Medicaid and SNAP strengthen Pennsylvania families.
About 40% of all Pennsylvania children rely on Medicaid to access health care, along with Pennsylvanians from every walk of life.
Medicaid covers more than 3 million Pennsylvanians, including:
- 23% of all Pennsylvanians
- 39% of children
- 34% of all births
- 13% of seniors
- 21% of adults
- 59% of nursing home residents
SNAP supports children, seniors, and low wage workers when they cannot afford food.
- Almost 58% of SNAP participants are in families with children.
- More than 44% are in families with members who are seniors or people with disabilities.
- More than 43% of SNAP participants are in working families.

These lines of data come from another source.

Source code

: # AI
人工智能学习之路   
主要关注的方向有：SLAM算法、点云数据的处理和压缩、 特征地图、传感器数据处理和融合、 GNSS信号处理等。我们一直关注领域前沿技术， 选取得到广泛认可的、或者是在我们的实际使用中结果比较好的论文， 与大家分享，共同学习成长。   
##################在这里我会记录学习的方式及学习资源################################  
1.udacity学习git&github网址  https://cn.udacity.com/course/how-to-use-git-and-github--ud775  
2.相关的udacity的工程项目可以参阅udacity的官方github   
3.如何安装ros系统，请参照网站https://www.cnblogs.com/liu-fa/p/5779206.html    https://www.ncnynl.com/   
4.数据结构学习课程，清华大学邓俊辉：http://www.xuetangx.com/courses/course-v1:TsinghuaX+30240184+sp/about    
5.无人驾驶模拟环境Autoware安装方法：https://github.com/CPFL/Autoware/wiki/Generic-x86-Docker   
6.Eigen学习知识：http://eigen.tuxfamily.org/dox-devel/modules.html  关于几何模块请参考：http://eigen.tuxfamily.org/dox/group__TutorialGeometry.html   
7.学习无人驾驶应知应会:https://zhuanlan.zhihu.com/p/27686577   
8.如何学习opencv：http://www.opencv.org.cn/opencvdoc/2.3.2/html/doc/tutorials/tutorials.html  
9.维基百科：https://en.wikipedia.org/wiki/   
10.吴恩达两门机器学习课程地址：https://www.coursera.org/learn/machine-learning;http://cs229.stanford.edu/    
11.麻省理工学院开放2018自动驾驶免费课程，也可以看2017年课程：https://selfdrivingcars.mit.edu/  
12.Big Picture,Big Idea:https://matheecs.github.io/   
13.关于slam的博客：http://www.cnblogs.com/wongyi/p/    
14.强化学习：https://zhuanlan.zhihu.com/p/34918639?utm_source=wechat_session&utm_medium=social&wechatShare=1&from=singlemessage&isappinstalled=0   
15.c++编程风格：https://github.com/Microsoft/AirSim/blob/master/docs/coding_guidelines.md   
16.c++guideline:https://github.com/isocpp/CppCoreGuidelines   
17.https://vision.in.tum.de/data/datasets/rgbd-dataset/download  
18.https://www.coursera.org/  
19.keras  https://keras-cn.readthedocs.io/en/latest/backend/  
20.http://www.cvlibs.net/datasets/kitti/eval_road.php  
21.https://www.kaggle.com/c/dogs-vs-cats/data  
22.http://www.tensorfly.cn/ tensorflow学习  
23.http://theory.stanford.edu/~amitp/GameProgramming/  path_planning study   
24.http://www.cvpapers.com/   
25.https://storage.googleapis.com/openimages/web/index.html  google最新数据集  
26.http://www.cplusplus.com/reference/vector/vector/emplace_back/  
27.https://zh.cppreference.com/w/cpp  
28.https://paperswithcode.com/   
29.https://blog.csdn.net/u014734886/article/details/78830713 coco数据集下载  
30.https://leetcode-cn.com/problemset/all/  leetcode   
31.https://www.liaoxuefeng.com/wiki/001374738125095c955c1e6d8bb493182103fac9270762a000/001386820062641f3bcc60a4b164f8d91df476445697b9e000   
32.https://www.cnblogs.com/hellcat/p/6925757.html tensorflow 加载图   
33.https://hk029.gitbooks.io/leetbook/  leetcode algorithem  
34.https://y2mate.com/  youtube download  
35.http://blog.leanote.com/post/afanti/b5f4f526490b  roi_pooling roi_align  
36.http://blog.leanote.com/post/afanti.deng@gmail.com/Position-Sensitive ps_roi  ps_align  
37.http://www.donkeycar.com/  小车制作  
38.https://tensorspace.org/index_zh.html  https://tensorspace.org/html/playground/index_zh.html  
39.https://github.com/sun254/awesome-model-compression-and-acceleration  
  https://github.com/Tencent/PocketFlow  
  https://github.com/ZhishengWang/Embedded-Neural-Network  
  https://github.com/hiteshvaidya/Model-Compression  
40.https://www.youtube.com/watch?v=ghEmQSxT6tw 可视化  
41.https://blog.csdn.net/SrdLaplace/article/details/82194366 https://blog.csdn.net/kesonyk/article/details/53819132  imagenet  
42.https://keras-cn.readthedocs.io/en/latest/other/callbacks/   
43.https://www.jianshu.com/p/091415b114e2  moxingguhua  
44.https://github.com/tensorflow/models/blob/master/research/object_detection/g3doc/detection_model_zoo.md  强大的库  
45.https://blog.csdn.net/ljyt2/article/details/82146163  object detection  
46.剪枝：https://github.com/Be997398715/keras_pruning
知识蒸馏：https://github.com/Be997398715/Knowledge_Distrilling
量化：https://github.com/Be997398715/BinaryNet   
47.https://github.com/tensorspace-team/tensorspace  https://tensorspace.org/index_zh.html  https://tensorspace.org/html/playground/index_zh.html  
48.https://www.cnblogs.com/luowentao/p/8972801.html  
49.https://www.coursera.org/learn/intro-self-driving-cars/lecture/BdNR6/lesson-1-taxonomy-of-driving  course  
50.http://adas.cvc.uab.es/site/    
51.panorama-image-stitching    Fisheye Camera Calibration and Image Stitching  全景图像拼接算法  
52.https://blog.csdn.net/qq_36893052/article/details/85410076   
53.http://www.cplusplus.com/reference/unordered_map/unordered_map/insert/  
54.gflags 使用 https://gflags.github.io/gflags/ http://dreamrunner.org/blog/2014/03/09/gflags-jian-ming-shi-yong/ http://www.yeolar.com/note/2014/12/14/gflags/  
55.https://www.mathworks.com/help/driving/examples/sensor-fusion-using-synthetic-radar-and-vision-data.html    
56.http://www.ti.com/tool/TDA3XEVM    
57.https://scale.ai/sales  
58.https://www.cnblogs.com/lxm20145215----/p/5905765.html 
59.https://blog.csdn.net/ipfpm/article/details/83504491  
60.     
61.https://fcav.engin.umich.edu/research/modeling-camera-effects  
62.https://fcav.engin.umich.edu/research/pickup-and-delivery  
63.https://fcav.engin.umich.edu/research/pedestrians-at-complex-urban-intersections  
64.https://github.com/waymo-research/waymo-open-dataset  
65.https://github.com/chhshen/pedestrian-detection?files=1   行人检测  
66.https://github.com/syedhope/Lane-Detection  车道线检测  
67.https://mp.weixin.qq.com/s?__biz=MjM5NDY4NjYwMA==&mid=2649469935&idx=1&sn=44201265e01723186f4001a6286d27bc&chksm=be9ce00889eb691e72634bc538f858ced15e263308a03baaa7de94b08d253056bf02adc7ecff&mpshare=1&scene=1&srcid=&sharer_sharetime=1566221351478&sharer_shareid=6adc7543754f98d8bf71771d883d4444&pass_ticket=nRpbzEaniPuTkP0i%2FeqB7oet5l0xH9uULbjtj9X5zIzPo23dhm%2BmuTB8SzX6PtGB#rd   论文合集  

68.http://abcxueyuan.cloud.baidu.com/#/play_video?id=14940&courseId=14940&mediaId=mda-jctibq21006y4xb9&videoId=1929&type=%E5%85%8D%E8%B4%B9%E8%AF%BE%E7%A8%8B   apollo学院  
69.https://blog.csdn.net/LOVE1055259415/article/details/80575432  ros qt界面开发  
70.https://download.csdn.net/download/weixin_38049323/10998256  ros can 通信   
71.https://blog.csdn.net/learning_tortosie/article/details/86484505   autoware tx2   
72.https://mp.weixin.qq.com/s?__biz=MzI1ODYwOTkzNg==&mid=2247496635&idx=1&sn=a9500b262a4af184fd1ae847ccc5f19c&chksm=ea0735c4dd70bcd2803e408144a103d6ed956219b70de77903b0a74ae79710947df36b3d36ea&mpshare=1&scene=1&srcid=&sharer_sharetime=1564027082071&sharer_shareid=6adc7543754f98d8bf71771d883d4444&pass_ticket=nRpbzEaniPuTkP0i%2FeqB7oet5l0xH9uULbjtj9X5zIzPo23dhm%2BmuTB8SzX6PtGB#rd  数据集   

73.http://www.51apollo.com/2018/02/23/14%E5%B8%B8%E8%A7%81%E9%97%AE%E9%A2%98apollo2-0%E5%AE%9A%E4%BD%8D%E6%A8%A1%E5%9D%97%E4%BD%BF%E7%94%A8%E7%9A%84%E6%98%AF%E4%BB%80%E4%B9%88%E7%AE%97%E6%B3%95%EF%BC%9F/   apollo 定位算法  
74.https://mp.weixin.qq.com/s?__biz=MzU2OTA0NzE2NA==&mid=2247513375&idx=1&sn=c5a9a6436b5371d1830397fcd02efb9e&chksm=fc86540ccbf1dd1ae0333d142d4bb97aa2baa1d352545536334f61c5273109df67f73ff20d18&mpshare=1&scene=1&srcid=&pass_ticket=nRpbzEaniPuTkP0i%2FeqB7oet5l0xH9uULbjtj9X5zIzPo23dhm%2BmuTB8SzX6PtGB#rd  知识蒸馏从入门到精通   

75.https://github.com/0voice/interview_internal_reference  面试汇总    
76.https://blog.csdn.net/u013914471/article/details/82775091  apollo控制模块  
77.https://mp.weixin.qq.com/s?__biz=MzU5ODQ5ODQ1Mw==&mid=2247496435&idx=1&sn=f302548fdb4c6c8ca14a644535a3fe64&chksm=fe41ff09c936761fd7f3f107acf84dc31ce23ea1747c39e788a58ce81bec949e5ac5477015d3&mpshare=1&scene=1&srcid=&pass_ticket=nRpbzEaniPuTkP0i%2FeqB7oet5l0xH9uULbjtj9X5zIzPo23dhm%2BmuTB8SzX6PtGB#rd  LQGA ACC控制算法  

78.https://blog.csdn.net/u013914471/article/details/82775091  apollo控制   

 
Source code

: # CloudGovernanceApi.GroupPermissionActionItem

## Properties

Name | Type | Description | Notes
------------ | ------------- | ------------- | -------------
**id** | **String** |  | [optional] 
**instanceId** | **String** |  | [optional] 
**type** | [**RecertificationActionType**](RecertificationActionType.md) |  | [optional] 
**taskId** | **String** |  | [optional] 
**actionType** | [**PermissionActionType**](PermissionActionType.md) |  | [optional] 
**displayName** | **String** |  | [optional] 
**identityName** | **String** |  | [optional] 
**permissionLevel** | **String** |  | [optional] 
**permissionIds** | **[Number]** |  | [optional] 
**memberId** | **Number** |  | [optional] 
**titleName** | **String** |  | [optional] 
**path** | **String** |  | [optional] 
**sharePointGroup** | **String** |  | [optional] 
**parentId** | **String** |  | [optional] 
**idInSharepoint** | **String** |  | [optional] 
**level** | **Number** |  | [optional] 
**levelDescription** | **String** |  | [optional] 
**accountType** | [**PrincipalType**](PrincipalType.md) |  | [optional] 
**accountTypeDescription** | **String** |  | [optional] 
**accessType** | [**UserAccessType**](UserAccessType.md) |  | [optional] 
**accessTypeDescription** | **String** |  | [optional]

Medicaid and SNAP strengthen Pennsylvania’s economy.
Medicaid bolsters Pennsylvania’s healthcare system.
- As of 2023, the amount of uncompensated care provided by hospitals was 27.7% lower than it
was prior to the Medicaid expansion — even though health care costs increased during that
time. - In 2023, Pennsylvania hospitals received $2 billion in supplemental payments from Medicaid, including disproportionate share and other payments to ensure hospitals can keep their doors open.
- Medicaid is the primary payor for nursing home care, covering almost two thirds of nursing
home residents. Medicaid cuts would put Pennsylvania nursing facilities at risk of closure,
reducing seniors’ access to care and eliminating jobs. - Medicaid expansion has led to the creation of 61,000 jobs in Pennsylvania.
SNAP fuels Pennsylvania’s economy, especially during economic downturns.
- Every month, SNAP brings more than $365 million in federal funds to Pennsylvania through
spending at local grocery stores and farmers’ markets. - SNAP is one of our best anti-recessionary tools. In a slowing economy, for every $1 issued in
federal SNAP benefits, it helps our economy grow by $1.54. That growth also creates jobs, with
larger job growth in rural areas.
Pennsylvania’s state budget cannot absorb proposed cost shifting in its Medicaid and SNAP programs.
The cost of reducing federal funding to Pennsylvania’s Medicaid program is too high.
- Pennsylvania would have to pay more than $27 billion over ten years to cover increased costs if the FMAP for the expansion population was lowered to match non-expansion rates. [9]
- To cover these high costs, Pennsylvania would be forced to cut or significantly reduce access to optional Medicaid programs like Home and Community-Based Services for seniors and disabled people, shift funds from other state expenditures like education funding, or raise taxes.
- If Pennsylvania’s Medicaid expansion was eliminated altogether, more than 800,000 people would lose coverage and hospitals and nursing homes across the state would be forced into crisis.[10]
People will lose access to food assistance under any SNAP cost sharing scheme.
- SNAP benefits are currently 100% federally funded. If the federal government required states to share costs and states could not afford to pay the required amount, federal funding for SNAP would be reduced by the percentage by which states missed the match.
- Under a 10 percent cost-share requirement, Pennsylvania would have paid $427 million last year. If Pennsylvania were only able to fund half that amount, or $214 million, it would have been forced to cut SNAP in half—kicking a million residents off SNAP or cutting benefits in half, or some combination.